§ **Recorded data**:
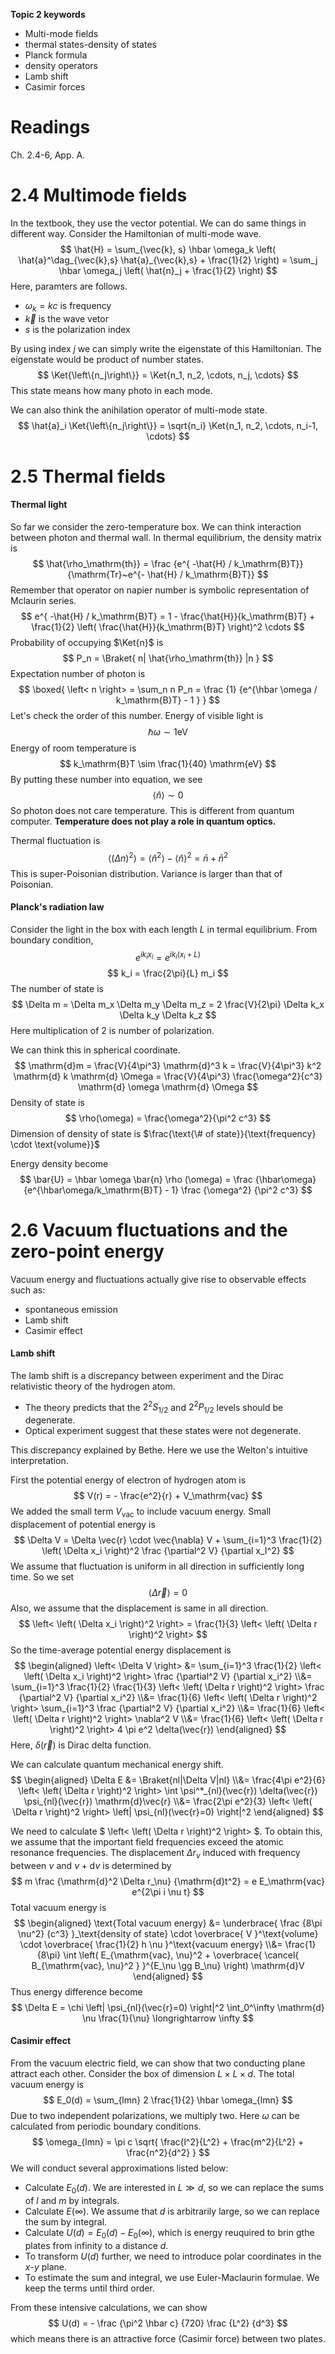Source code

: __Topic 2 keywords__
- Multi-mode fields
- thermal states-density of states
- Planck formula
- density operators
- Lamb shift
- Casimir forces

# __Readings__
Ch. 2.4-6, App. A.

# __2.4 Multimode fields__
In the textbook, they use the vector potential. 
We can do same things in different way.
Consider the Hamiltonian of multi-mode wave.
$$
    \hat{H}
    =
    \sum_{\vec{k}, s}
    \hbar \omega_k
    \left(
        \hat{a}^\dag_{\vec{k},s}
        \hat{a}_{\vec{k},s}
        +
        \frac{1}{2}
    \right)
    =
    \sum_j
    \hbar \omega_j
    \left(
        \hat{n}_j
        +
        \frac{1}{2}
    \right)
$$
Here, paramters are follows.
- $\omega_k=kc$ is frequency
- $\vec{k}$ is the wave vetor
- $s$ is the polarization index

By using index $j$ we can simply write the eigenstate of this Hamiltonian.
The eigenstate would be product of number states.
$$
    \Ket{\left\{n_j\right\}}
    =
    \Ket{n_1, n_2, \cdots, n_j, \cdots}
$$
This state means how many photo in each mode.

We can also think the anihilation operator of multi-mode state.
$$
    \hat{a}_i
    \Ket{\left\{n_j\right\}}
    =
    \sqrt{n_i}
    \Ket{n_1, n_2, \cdots, n_i-1, \cdots}
$$

# __2.5 Thermal fields__
#### Thermal light
So far we consider the zero-temperature box.
We can think interaction between photon and thermal wall.
In thermal equilibrium, the density matrix is
$$
    \hat{\rho_\mathrm{th}}
    =
    \frac
    {e^{ -\hat{H} / k_\mathrm{B}T}}
    {\mathrm{Tr}~e^{- \hat{H} / k_\mathrm{B}T}}
$$
Remember that operator on napier number is symbolic representation of Mclaurin 
series.
$$
    e^{ -\hat{H} / k_\mathrm{B}T}
    =
    1 
    - 
    \frac{\hat{H}}{k_\mathrm{B}T}
    +
    \frac{1}{2}
    \left(
        \frac{\hat{H}}{k_\mathrm{B}T}
    \right)^2
    \cdots
$$
Probability of occupying $\Ket{n}$ is
$$
    P_n 
    =
    \Braket{
        n|
        \hat{\rho_\mathrm{th}}
        |n
    }
$$
Expectation number of photon is 
$$
    \boxed{
    \left< n \right>
    =
    \sum_n
    n P_n
    =
    \frac
    {1}
    {e^{\hbar \omega / k_\mathrm{B}T}  - 1 }
    }
$$
Let's check the order of this number.
Energy of visible light is 
$$
    \hbar \omega
    \sim
    1
    \mathrm{eV}
$$
Energy of room temperature is
$$
    k_\mathrm{B}T
    \sim
    \frac{1}{40}
    \mathrm{eV}
$$
By putting these number into equation, we see
$$
    \left< \hat{n} \right>
    \sim
    0
$$
So photon does not care temperature. This is different from quantum computer.
**Temperature does not play a role in quantum optics.**

Thermal fluctuation is
$$
    \left< \left( \Delta n \right)^2 \right>
    =
    \left< \hat{n}^2 \right>
    -
    \left< \hat{n} \right>^2
    =
    \bar{n}
    +
    \bar{n}^2
$$
This is super-Poisonian distribution. Variance is larger than that of Poisonian.
#### Planck's radiation law
Consider the light in the box with each length $L$ in termal equilibrium.
From boundary condition,
$$
    e^{i k_i x_i}
    =
    e^{i k_i (x_i+L)}
$$
$$
    k_i 
    =
    \frac{2\pi}{L} 
    m_i
$$
The number of state is 
$$
    \Delta m
    =
    \Delta m_x
    \Delta m_y
    \Delta m_z
    =
    2
    \frac{V}{2\pi}
    \Delta k_x
    \Delta k_y
    \Delta k_z
$$
Here multiplication of 2 is number of polarization.

We can think this in spherical coordinate.
$$
    \mathrm{d}m
    =
    \frac{V}{4\pi^3}
    \mathrm{d}^3 k
    =
    \frac{V}{4\pi^3}
    k^2
    \mathrm{d} k
    \mathrm{d} \Omega
    =
    \frac{V}{4\pi^3}
    \frac{\omega^2}{c^3}
    \mathrm{d} \omega
    \mathrm{d} \Omega
$$
Density of state is 
$$
    \rho(\omega)
    =
    \frac{\omega^2}{\pi^2 c^3}
$$
Dimension of density of state is 
$\frac{\text{\# of state}}{\text{frequency} \cdot \text{volume}}$

Energy density become
$$
    \bar{U}
    =
    \hbar \omega \bar{n} \rho (\omega)
    =
    \frac
    {\hbar\omega}
    {e^{\hbar\omega/k_\mathrm{B}T} - 1}
    \frac
    {\omega^2}
    {\pi^2 c^3}
$$

# __2.6 Vacuum fluctuations and the zero-point energy__
Vacuum energy and fluctuations actually give rise to observable effects such as:
- spontaneous emission
- Lamb shift 
- Casimir effect
#### Lamb shift
The lamb shift is a discrepancy between experiment and the Dirac relativistic
theory of the hydrogen atom.
- The theory predicts that the $2^2S_{1/2}$ and $2^2P_{1/2}$ levels should be degenerate.
- Optical experiment suggest that these states were not degenerate.

This discrepancy explained by Bethe. Here we use the Welton's intuitive 
interpretation.

First the potential energy of electron of hydrogen atom is
$$
    V(r)
    =
    -
    \frac{e^2}{r}
    +
    V_\mathrm{vac}
$$
We added the small term $V_\mathrm{vac}$ to include vacuum energy.
Small displacement of potential energy is 
$$
    \Delta V 
    =
    \Delta \vec{r}
    \cdot
    \vec{\nabla} V
    +
    \sum_{i=1}^3
    \frac{1}{2}
    \left(
        \Delta x_i
    \right)^2
    \frac
    {\partial^2 V}
    {\partial x_I^2}
$$
We assume that fluctuation is uniform in all direction in sufficiently long time. 
So we set 
$$ 
    \left< \Delta \vec{r} \right> = 0 
$$
Also, we assume that the displacement is same in all direction. 
$$
    \left< 
        \left( 
            \Delta x_i 
        \right)^2 
    \right> 
    = 
    \frac{1}{3} 
    \left< 
        \left( 
            \Delta r
        \right)^2 
    \right>
$$
So the time-average potential energy displacement is 
$$
\begin{aligned}
    \left<
        \Delta V
    \right>
    &=
    \sum_{i=1}^3
    \frac{1}{2}
    \left<
        \left(
            \Delta x_i
        \right)^2
    \right>
    \frac
    {\partial^2 V}
    {\partial x_i^2}
    \\&=
    \sum_{i=1}^3
    \frac{1}{2}
    \frac{1}{3}
    \left<
        \left( 
            \Delta r
        \right)^2 
    \right>
    \frac
    {\partial^2 V}
    {\partial x_i^2}
    \\&=
    \frac{1}{6}
    \left<
        \left( 
            \Delta r
        \right)^2 
    \right>
    \sum_{i=1}^3
    \frac
    {\partial^2 V}
    {\partial x_i^2}
    \\&=
    \frac{1}{6}
    \left<
        \left( 
            \Delta r
        \right)^2 
    \right>
    \nabla^2 V
    \\&=
    \frac{1}{6}
    \left<
        \left( 
            \Delta r
        \right)^2 
    \right>
    4 \pi e^2 \delta(\vec{r})
\end{aligned}
$$
Here, $\delta(\vec{r})$ is Dirac delta function.

We can calculate quantum mechanical energy shift.
$$
\begin{aligned}
    \Delta E
    &=
    \Braket{nl|\Delta V|nl}
    \\&=
    \frac{4\pi e^2}{6}
    \left<
        \left( 
            \Delta r
        \right)^2 
    \right>
    \int
    \psi^*_{nl}(\vec{r})
    \delta(\vec{r})
    \psi_{nl}(\vec{r})
    \mathrm{d}\vec{r}
    \\&=
    \frac{2\pi e^2}{3}
    \left<
        \left( 
            \Delta r
        \right)^2 
    \right>
    \left|
        \psi_{nl}(\vec{r}=0)
    \right|^2
\end{aligned}
$$

We need to calculate 
$
    \left<
        \left( 
            \Delta r
        \right)^2 
    \right>
$.
To obtain this, we assume that the important field frequencies exceed the atomic
resonance frequencies.
The displacement $\Delta r_\nu$ induced with frequency between $\nu$ and 
$\nu+\mathrm{d}\nu$ is determined by
$$
    m
    \frac
    {\mathrm{d}^2 \Delta r_\nu}
    {\mathrm{d}t^2}
    =
    e E_\mathrm{vac} e^{2\pi i \nu t}
$$
Total vacuum energy is 
$$
\begin{aligned}
    \text{Total vacuum energy}
    &=
    \underbrace{
    \frac
    {8\pi \nu^2}
    {c^3}
    }_\text{density of state}
    \cdot 
    \overbrace{
    V
    }^\text{volume}
    \cdot 
    \overbrace{
    \frac{1}{2}
    h \nu
    }^\text{vacuum energy}
    \\&=
    \frac{1}{8\pi}
    \int
    \left(
        E_{\mathrm{vac}, \nu}^2
        +
        \overbrace{
            \cancel{
                B_{\mathrm{vac}, \nu}^2
            }
        }^{E_\nu \gg B_\nu}
    \right)
    \mathrm{d}V
\end{aligned}
$$
Thus energy difference become
$$
    \Delta E
    =
    \chi 
    \left|
        \psi_{nl}(\vec{r}=0)
    \right|^2
    \int_0^\infty 
    \mathrm{d} \nu
    \frac{1}{\nu}
    \longrightarrow
    \infty
$$

#### Casimir effect
From the vacuum electric field, we can show that two conducting plane attract 
each other.
Consider the box of dimension $L\times L \times d$. 
The total vacuum energy is 
$$
    E_0(d)
    =
    \sum_{lmn}
    2
    \frac{1}{2}
    \hbar \omega_{lmn}
$$
Due to two independent polarizations, we multiply two.
Here $\omega$ can be calculated from periodic boundary conditions.
$$
    \omega_{lmn}
    =
    \pi c
    \sqrt{
        \frac{l^2}{L^2}
        +
        \frac{m^2}{L^2}
        +
        \frac{n^2}{d^2}
    }
$$
We will conduct several approximations listed below:
- Calculate $E_0(d)$. We are interested in $L \gg d$, so we can replace the sums of $l$ and $m$ by integrals.
- Calculate $E(\infty)$. We assume that $d$ is arbitrarily large, so we can replace the sum by integral.
- Calculate $U(d)=E_0(d)-E_0(\infty)$, which is energy reuquired to brin gthe plates from infinity to a distance $d$.
- To transform $U(d)$ further, we need to introduce polar coordinates in the $x$-$y$ plane.
- To estimate the sum and integral, we use Euler-Maclaurin formulae. We keep the terms until third order.

From these intensive calculations, we can show 
$$
    U(d)
    =
    -
    \frac
    {\pi^2 \hbar c}
    {720}
    \frac
    {L^2}
    {d^3}
$$
which means there is an attractive force (Casimir force) between two plates.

§ **Work order**:
Each line of the records above that contains the word "potential" should be counted; give the resulting number without further words.

§ **Task result**:
4